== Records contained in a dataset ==
★ ★ ★

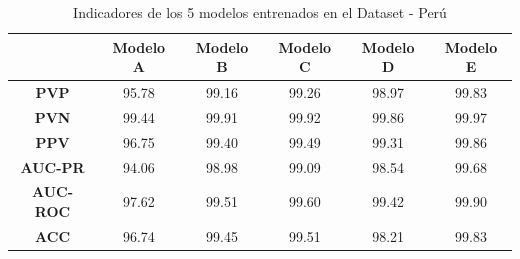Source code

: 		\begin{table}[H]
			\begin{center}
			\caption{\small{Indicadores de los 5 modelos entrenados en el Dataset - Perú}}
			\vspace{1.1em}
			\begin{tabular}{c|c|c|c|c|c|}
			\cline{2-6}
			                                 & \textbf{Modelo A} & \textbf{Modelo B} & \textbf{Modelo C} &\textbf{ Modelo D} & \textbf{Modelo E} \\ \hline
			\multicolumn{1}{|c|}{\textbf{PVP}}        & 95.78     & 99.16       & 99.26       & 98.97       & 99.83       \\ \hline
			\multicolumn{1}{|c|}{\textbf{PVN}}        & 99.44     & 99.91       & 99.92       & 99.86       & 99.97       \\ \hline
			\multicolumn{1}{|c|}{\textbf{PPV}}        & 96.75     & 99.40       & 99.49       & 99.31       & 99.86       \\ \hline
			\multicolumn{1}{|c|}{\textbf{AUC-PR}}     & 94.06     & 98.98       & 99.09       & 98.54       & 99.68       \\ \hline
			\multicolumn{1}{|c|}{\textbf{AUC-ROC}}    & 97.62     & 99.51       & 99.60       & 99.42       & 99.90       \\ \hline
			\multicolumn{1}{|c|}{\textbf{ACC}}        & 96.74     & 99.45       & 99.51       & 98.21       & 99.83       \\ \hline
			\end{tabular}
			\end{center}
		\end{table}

★ ★ ★

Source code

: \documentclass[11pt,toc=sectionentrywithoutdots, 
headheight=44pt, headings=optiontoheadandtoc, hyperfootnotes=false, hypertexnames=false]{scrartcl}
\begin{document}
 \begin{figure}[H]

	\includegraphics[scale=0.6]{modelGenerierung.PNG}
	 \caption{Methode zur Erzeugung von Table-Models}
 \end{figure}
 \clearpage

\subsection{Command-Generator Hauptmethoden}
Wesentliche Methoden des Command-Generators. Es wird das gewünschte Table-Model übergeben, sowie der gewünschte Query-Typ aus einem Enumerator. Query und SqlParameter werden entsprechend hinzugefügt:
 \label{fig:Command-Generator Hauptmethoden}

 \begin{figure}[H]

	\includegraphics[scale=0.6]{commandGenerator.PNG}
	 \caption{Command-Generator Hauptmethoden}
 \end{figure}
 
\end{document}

★ ★ ★

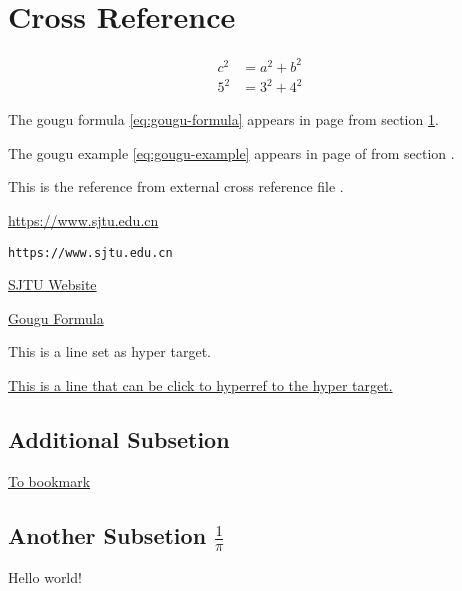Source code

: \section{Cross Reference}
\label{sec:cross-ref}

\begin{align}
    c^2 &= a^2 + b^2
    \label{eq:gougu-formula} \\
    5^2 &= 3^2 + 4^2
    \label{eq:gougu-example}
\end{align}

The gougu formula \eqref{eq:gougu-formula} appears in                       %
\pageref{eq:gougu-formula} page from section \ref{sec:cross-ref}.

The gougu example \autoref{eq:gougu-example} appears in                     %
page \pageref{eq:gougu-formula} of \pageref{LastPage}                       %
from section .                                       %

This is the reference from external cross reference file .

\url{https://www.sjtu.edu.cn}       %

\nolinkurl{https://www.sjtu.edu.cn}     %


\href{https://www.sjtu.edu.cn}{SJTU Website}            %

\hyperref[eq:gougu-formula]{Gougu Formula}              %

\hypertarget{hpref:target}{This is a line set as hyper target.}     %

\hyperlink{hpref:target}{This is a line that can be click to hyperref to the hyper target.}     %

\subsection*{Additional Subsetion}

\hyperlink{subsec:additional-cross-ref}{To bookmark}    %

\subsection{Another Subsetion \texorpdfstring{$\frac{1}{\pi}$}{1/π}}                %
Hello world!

★ ★ ★

== Task statement ==
Looking at the data above, write out exactly the lines that start at the one containing "from section ." and end at the one containing "a line that"; include both and nothing beyond.

== Exercise solution ==
from section .                                       %

This is the reference from external cross reference file .

\url{https://www.sjtu.edu.cn}       %

\nolinkurl{https://www.sjtu.edu.cn}     %


\href{https://www.sjtu.edu.cn}{SJTU Website}            %

\hyperref[eq:gougu-formula]{Gougu Formula}              %

\hypertarget{hpref:target}{This is a line set as hyper target.}     %

\hyperlink{hpref:target}{This is a line that can be click to hyperref to the hyper target.}     %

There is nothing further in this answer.